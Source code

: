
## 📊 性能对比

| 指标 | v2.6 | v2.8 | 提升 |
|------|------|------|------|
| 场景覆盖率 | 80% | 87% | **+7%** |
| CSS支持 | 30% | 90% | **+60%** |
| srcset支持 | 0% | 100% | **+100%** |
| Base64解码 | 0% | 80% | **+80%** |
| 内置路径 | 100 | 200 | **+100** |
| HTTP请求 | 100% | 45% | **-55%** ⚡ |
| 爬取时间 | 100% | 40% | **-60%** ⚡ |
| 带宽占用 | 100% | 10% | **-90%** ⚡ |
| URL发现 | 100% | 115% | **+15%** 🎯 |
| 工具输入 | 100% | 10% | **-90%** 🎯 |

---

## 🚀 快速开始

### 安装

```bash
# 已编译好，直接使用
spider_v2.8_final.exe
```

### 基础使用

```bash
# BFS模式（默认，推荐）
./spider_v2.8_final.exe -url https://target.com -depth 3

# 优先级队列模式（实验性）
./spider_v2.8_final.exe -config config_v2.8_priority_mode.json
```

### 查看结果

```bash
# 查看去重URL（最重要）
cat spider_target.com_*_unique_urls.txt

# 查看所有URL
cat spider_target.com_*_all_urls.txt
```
====
EXERCISE REQUIREMENTS >> Each line from the one containing "100% | 10% | **-90%** 🎯 |" through the end of the listing above should be copied exactly, with no other line included.

TASK RESULT >>
| 工具输入 | 100% | 10% | **-90%** 🎯 |

---

## 🚀 快速开始

### 安装

```bash
# 已编译好，直接使用
spider_v2.8_final.exe
```

### 基础使用

```bash
# BFS模式（默认，推荐）
./spider_v2.8_final.exe -url https://target.com -depth 3

# 优先级队列模式（实验性）
./spider_v2.8_final.exe -config config_v2.8_priority_mode.json
```

### 查看结果

```bash
# 查看去重URL（最重要）
cat spider_target.com_*_unique_urls.txt

# 查看所有URL
cat spider_target.com_*_all_urls.txt
```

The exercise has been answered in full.